◆ **Input material**
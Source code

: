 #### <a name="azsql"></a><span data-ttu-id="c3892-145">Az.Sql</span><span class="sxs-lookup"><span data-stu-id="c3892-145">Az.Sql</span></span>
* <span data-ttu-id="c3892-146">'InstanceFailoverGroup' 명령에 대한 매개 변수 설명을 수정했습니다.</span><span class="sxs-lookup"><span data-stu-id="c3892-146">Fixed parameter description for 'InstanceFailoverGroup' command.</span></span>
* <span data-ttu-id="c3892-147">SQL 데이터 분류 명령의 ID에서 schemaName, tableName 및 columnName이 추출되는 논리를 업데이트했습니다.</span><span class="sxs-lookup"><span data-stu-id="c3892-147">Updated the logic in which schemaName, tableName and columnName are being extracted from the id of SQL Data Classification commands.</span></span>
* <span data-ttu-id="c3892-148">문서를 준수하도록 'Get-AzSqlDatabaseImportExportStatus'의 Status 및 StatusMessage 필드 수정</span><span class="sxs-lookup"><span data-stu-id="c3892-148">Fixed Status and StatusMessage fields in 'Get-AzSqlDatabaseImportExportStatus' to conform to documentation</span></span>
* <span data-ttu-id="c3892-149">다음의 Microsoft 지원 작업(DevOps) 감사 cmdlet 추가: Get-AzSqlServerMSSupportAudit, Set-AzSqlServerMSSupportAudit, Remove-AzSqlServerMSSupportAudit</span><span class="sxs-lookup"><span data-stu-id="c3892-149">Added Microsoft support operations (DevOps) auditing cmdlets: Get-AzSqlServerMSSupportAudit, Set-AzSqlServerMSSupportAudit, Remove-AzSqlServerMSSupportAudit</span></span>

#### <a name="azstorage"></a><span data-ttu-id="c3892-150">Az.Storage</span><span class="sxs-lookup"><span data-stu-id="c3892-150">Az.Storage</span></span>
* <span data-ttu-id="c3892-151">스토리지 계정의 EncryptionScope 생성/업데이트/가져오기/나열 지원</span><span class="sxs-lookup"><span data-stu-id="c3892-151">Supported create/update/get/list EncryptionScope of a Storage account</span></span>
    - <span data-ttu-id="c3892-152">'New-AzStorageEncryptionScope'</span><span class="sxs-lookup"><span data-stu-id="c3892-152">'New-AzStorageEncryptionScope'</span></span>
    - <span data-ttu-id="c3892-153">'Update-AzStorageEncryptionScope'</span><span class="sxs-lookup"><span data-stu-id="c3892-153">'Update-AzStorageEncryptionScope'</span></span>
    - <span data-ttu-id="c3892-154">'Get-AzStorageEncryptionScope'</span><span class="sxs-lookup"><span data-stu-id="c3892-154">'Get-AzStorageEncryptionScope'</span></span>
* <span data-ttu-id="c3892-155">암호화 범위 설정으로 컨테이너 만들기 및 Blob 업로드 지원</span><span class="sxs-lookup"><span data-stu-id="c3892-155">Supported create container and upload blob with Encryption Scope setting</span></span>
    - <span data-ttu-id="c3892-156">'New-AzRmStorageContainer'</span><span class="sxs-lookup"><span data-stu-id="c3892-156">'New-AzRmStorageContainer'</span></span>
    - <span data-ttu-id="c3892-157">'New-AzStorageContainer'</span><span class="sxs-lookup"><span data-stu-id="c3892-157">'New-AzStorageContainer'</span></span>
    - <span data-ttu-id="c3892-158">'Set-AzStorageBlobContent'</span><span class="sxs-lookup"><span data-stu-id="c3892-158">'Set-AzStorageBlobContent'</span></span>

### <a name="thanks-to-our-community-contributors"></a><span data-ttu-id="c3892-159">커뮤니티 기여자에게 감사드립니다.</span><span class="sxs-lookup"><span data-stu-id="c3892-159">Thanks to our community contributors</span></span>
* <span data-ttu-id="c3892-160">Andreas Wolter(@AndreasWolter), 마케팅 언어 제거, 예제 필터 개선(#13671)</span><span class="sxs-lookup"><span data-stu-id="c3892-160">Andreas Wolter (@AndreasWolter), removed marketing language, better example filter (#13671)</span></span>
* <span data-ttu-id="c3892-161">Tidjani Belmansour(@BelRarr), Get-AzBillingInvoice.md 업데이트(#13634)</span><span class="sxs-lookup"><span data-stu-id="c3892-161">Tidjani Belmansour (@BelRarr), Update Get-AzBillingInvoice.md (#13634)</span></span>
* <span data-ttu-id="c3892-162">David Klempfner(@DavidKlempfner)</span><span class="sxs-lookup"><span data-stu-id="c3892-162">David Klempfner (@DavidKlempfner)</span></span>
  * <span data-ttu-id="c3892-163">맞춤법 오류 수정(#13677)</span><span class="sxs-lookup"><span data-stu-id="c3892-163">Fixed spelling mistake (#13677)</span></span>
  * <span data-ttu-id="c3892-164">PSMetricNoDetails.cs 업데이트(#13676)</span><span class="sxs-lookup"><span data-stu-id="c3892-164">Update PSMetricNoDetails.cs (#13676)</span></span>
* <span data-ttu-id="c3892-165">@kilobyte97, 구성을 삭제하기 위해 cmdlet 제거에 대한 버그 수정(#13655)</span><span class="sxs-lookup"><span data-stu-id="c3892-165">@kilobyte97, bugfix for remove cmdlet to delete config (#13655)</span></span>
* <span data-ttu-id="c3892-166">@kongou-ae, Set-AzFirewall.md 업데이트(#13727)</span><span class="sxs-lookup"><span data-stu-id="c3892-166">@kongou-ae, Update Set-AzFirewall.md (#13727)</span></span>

...

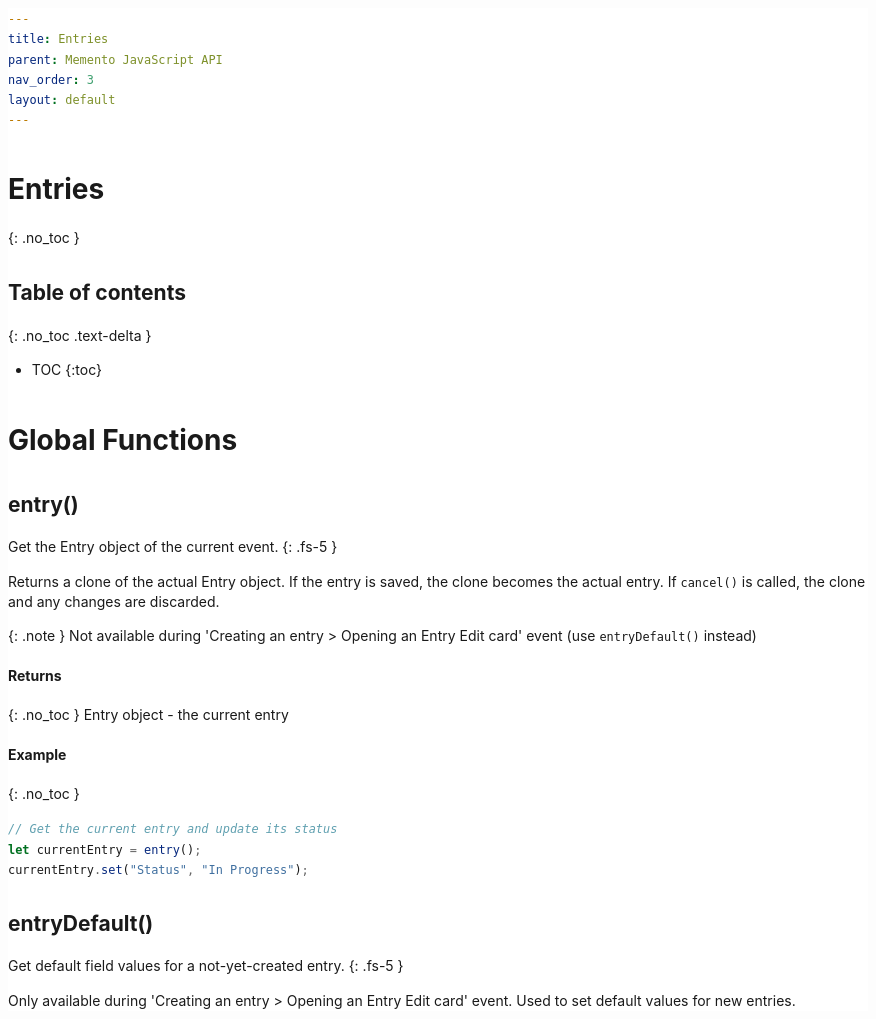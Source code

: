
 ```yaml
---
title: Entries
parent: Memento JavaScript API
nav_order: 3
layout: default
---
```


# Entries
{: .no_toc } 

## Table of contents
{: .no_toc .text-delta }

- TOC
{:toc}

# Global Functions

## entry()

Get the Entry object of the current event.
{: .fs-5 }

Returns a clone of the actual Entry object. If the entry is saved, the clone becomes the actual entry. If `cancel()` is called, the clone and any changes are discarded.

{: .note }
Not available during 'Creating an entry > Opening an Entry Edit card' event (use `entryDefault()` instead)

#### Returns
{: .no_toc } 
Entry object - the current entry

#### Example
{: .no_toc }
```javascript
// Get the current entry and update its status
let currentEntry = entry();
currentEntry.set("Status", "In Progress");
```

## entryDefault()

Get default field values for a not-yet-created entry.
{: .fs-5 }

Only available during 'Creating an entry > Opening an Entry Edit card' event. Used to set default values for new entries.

◆ **To do**
Find the word "values" in the listing and copy each line that contains it.

◆ **Answer for this exercise**
Get default field values for a not-yet-created entry.
Only available during 'Creating an entry > Opening an Entry Edit card' event. Used to set default values for new entries.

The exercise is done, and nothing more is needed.